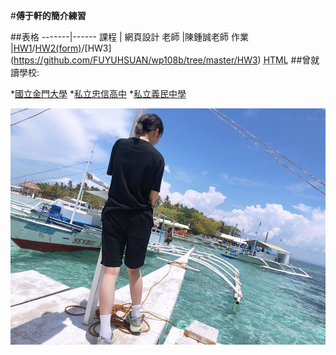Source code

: #**傅于軒的簡介練習**




##表格
-------|------
課程   | 網頁設計
老師   |陳鍾誠老師
作業   |[HW1](https://fuyuhsuan.github.io/wp108b/HW1/hw1.html)/[HW2(form)](https://fuyuhsuan.github.io/wp108b/HW2/form.html)/[HW3]   (https://github.com/FUYUHSUAN/wp108b/tree/master/HW3)
<abbr title="Hypertext Markup Language">HTML</abbr>
##曾就讀學校:


*[國立金門大學](https://www.nqu.edu.tw/cht/index.php?)
*[私立忠信高中](https://www.chhs.hcc.edu.tw/)
*[私立義民中學](http://www.ymsh.hcc.edu.tw/home)


 

![我的照片](FU.jpg)
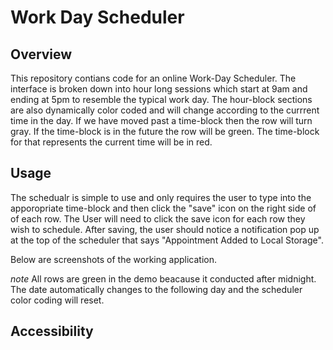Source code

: # Work Day Scheduler 

## Overview 
This repository contians code for an online Work-Day Scheduler. The interface is broken down into hour long sessions which start at 9am and ending at 5pm to resemble the typical work day. The hour-block sections are also dynamically color coded and will change according to the currrent time in the day. If we have moved past a time-block then the row will turn gray. If the time-block is in the future the row will be green. The time-block for that represents the current time will be in red. 

## Usage 
The schedualr is simple to use and only requires the user to type into the apporopriate time-block and then click the "save" icon on the right side of of each row. The User will need to click the save icon for each row they wish to schedule. After saving, the user should notice a notification pop up at the top of the scheduler that says "Appointment Added to Local Storage".

Below are screenshots of the working application. 

*note* All rows are green in the demo beacause it conducted after midnight. The date automatically changes to the following day and the scheduler color coding will reset. 








## Accessibility
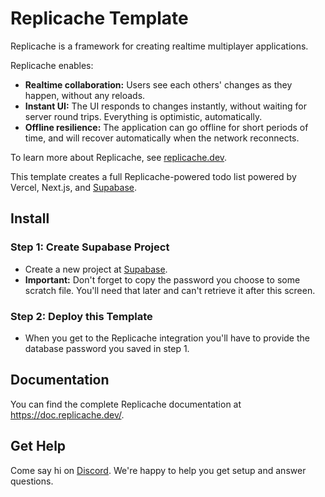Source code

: # Replicache Template

Replicache is a framework for creating realtime multiplayer applications.

Replicache enables:

* **Realtime collaboration:** Users see each others' changes as they happen, without any reloads.
* **Instant UI:** The UI responds to changes instantly, without waiting for server round trips. Everything is optimistic, automatically.
* **Offline resilience:** The application can go offline for short periods of time, and will recover automatically when the network reconnects.

To learn more about Replicache, see [replicache.dev](https://replicache.dev/).

This template creates a full Replicache-powered todo list powered by Vercel, Next.js, and [Supabase](https://supabase.com/).

## Install

### Step 1: Create Supabase Project

- Create a new project at [Supabase](https://supabase.com/).
- **Important:** Don't forget to copy the password you choose to some scratch file. You'll need that later and can't retrieve it after this screen.

### Step 2: Deploy this Template

- When you get to the Replicache integration you'll have to provide the database password you saved in step 1.

## Documentation

You can find the complete Replicache documentation at https://doc.replicache.dev/.

## Get Help

Come say hi on [Discord](https://discord.replicache.dev/). We're happy to help you get setup and answer questions.
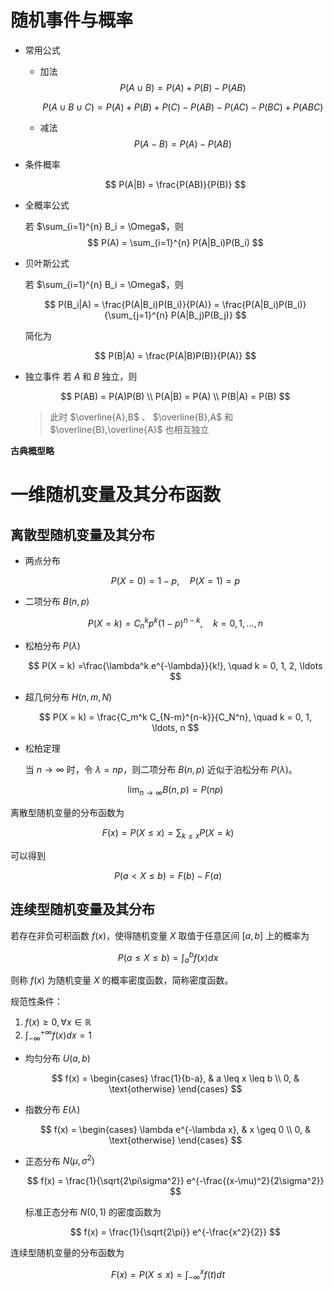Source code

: # 随机事件与概率

- 常用公式

    - 加法
        $$
        P(A \cup B) = P(A) + P(B) - P(AB)
        $$

        $$
        P(A \cup B \cup C) = P(A) + P(B) + P(C) - P(AB) - P(AC) - P(BC) + P(ABC)
        $$

    - 减法
        $$
        P(A - B) = P(A) - P(AB)
        $$


- 条件概率

    $$
    P(A|B) = \frac{P(AB)}{P(B)}
    $$

- 全概率公式
    
    若 $\sum_{i=1}^{n} B_i = \Omega$，则
    $$
    P(A) = \sum_{i=1}^{n} P(A|B_i)P(B_i)
    $$

- 贝叶斯公式

    若 $\sum_{i=1}^{n} B_i = \Omega$，则

    $$
    P(B_i|A) = \frac{P(A|B_i)P(B_i)}{P(A)} = \frac{P(A|B_i)P(B_i)}{\sum_{j=1}^{n} P(A|B_j)P(B_j)}
    $$

    简化为

    $$
    P(B|A) = \frac{P(A|B)P(B)}{P(A)}
    $$

- 独立事件
    若 $A$ 和 $B$ 独立，则

    $$
    P(AB) = P(A)P(B) \\
    P(A|B) = P(A) \\
    P(B|A) = P(B)
    $$


    >此时 $\overline{A},B$ 、 $\overline{B},A$ 和 $\overline{B},\overline{A}$ 也相互独立

**古典概型略**

# 一维随机变量及其分布函数

## 离散型随机变量及其分布

- 两点分布

    $$
    P(X = 0) = 1- p, \quad P(X = 1) = p
    $$

- 二项分布 $B(n,p)$

    $$
    P(X = k) = C_n^k p^k (1-p)^{n-k}, \quad k = 0, 1, \ldots, n
    $$

- 松柏分布 $P(\lambda)$

    $$
    P(X = k) =\frac{\lambda^k e^{-\lambda}}{k!}, \quad k = 0, 1, 2, \ldots
    $$

- 超几何分布 $H(n,m,N)$

    $$
    P(X = k) = \frac{C_m^k C_{N-m}^{n-k}}{C_N^n}, \quad k = 0, 1, \ldots, n
    $$

- 松柏定理

    当 $n \to \infty$ 时，令 $\lambda = np$，则二项分布 $B(n,p)$ 近似于泊松分布 $P(\lambda)$。

    $$
    \lim_{n \to \infty} B(n,p) = P(np)
    $$

离散型随机变量的分布函数为

$$
F(x) = P(X \leq x) = \sum_{k \leq x} P(X = k)
$$

可以得到

$$
P(a < X \leq b) = F(b) - F(a)
$$

## 连续型随机变量及其分布

若存在非负可积函数 $f(x)$，使得随机变量 $X$ 取值于任意区间 $[a,b]$ 上的概率为

$$
P(a \leq X \leq b) = \int_a^b f(x) dx
$$

则称 $f(x)$ 为随机变量 $X$ 的概率密度函数，简称密度函数。

规范性条件：
1. $f(x) \geq 0, \forall x \in \mathbb{R}$
2. $\int_{-\infty}^{+\infty} f(x) dx = 1$

- 均匀分布 $U(a,b)$

    $$
    f(x) = \begin{cases}
    \frac{1}{b-a}, & a \leq x \leq b \\
    0, & \text{otherwise}
    \end{cases}
    $$

- 指数分布 $E(\lambda)$

    $$
    f(x) = \begin{cases}
    \lambda e^{-\lambda x}, & x \geq 0 \\
    0, & \text{otherwise}
    \end{cases}
    $$

- 正态分布 $N(\mu, \sigma^2)$

    $$
    f(x) = \frac{1}{\sqrt{2\pi\sigma^2}} e^{-\frac{(x-\mu)^2}{2\sigma^2}}
    $$

    标准正态分布 $N(0,1)$ 的密度函数为

    $$
    f(x) = \frac{1}{\sqrt{2\pi}} e^{-\frac{x^2}{2}}
    $$

连续型随机变量的分布函数为

$$
F(x) = P(X \leq x) = \int_{-\infty}^x f(t) dt
$$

DESCRIPTION OF THE TASK.
Lines containing the word "have": copy every one of them from the records above.

SOLUTION TO THIS PROBLEM.
This repository contians code for an online Work-Day Scheduler. The interface is broken down into hour long sessions which start at 9am and ending at 5pm to resemble the typical work day. The hour-block sections are also dynamically color coded and will change according to the currrent time in the day. If we have moved past a time-block then the row will turn gray. If the time-block is in the future the row will be green. The time-block for that represents the current time will be in red. 
- When you get to the Replicache integration you'll have to provide the database password you saved in step 1.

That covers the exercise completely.